**Assigned task:** Look at each line of the listing. Copy those that hold the string "lightbox".

**Data for this exercise:**
..........

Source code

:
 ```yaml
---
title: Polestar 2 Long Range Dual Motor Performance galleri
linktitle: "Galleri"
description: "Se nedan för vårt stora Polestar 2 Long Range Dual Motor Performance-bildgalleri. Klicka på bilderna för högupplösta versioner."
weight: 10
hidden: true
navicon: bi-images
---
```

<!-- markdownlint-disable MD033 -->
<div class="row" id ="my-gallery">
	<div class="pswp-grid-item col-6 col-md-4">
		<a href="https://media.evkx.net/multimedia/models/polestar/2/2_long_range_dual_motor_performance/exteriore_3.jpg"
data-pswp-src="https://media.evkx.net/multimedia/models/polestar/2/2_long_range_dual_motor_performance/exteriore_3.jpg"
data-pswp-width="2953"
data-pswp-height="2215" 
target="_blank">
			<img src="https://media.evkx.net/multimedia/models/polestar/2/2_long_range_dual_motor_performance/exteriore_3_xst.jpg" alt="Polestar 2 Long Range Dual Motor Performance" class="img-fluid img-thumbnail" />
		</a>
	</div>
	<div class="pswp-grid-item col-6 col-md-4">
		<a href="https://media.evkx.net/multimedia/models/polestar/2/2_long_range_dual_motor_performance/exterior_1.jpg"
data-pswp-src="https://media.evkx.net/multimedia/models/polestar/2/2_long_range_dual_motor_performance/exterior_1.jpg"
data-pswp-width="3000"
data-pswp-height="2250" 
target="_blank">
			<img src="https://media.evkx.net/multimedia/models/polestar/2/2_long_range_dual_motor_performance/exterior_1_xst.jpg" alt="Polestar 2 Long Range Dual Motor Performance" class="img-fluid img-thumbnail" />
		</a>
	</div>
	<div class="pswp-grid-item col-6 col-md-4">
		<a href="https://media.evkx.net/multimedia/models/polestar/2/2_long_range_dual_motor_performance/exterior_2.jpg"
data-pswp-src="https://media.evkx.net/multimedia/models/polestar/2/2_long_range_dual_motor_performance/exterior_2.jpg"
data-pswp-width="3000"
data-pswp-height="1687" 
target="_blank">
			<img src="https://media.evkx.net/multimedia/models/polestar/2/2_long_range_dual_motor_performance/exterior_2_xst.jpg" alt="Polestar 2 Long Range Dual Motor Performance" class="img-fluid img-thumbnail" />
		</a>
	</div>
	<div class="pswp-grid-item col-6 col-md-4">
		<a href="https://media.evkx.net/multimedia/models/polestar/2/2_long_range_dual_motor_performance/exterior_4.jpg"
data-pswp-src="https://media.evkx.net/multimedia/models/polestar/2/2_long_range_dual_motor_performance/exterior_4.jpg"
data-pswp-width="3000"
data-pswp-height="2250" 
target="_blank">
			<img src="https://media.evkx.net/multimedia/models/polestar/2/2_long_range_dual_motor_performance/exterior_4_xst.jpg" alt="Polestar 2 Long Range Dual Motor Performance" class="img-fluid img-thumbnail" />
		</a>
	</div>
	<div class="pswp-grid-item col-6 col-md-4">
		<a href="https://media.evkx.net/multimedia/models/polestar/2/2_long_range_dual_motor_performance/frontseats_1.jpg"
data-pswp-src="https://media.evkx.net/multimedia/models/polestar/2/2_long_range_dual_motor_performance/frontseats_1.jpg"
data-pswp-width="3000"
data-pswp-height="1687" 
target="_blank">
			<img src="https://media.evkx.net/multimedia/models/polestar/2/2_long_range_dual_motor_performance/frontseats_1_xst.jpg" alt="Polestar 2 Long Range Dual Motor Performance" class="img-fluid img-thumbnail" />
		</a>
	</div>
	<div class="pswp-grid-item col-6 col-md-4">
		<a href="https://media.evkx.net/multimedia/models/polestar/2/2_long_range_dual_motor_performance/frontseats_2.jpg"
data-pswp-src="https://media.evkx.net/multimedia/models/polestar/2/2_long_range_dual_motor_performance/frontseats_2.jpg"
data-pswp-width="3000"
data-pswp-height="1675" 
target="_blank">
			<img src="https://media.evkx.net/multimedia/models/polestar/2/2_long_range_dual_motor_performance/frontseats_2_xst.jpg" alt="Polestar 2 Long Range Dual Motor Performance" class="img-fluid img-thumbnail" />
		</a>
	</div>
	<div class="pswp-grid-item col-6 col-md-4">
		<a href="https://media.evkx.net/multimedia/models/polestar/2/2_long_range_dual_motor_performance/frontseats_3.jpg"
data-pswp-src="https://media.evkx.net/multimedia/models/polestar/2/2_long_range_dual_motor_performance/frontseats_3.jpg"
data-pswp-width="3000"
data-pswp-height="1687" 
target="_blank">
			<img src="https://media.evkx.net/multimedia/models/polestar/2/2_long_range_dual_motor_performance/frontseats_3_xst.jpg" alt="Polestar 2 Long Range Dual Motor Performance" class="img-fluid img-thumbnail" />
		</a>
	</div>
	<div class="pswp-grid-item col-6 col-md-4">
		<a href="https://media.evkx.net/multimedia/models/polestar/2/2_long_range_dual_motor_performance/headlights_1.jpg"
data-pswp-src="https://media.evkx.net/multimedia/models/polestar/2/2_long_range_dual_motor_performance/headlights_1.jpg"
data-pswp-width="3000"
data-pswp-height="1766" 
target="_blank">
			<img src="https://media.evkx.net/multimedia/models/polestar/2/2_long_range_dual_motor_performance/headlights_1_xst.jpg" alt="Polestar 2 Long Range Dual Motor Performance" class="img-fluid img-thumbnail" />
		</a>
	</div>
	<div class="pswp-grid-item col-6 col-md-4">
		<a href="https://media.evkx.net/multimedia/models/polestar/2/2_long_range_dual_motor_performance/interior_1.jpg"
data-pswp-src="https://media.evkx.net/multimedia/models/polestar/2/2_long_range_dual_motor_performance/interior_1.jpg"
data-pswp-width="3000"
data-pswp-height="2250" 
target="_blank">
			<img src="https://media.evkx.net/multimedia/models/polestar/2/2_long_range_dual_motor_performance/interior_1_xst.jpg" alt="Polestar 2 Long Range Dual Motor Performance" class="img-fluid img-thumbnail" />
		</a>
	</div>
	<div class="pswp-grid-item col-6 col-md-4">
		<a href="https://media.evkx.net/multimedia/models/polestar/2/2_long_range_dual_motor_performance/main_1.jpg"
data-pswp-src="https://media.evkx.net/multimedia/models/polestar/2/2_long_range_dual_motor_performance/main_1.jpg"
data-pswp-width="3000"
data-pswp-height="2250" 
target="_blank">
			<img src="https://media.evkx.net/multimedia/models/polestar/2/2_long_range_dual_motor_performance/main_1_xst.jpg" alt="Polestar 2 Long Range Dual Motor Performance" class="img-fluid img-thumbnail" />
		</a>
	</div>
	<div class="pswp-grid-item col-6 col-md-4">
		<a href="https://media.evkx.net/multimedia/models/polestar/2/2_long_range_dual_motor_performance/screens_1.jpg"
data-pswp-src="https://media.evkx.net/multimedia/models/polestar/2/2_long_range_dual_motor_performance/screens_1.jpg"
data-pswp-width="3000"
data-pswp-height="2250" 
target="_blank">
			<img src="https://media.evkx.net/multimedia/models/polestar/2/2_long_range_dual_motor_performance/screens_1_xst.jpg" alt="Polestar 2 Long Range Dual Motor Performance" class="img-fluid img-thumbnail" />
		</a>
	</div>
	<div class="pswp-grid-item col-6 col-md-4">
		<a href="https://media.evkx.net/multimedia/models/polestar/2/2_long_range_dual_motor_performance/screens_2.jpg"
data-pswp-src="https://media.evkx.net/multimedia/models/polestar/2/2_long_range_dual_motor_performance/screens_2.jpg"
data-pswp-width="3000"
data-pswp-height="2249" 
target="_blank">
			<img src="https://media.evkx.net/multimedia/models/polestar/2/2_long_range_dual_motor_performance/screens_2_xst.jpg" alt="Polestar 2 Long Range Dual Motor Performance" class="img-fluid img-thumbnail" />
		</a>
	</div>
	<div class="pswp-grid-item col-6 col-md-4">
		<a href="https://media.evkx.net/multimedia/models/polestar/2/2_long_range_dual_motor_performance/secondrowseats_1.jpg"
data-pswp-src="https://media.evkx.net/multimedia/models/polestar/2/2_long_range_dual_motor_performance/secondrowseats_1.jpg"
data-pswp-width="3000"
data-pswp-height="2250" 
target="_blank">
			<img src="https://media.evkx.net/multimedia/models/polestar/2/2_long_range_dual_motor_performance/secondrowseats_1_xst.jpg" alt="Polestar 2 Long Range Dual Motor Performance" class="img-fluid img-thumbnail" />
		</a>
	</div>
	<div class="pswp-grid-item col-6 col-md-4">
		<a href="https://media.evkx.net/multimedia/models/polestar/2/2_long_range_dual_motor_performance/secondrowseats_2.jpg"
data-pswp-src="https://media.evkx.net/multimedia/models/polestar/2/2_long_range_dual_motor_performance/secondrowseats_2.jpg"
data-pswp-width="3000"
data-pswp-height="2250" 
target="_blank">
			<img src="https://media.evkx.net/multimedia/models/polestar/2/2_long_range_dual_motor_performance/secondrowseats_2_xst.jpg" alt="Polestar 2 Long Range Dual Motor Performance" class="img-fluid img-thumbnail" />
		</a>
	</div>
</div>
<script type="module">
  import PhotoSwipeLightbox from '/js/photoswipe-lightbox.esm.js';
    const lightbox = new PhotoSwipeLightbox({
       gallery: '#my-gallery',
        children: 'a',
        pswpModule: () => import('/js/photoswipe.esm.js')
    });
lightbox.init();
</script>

..........

**Written reply:**
  import PhotoSwipeLightbox from '/js/photoswipe-lightbox.esm.js';
    const lightbox = new PhotoSwipeLightbox({
lightbox.init();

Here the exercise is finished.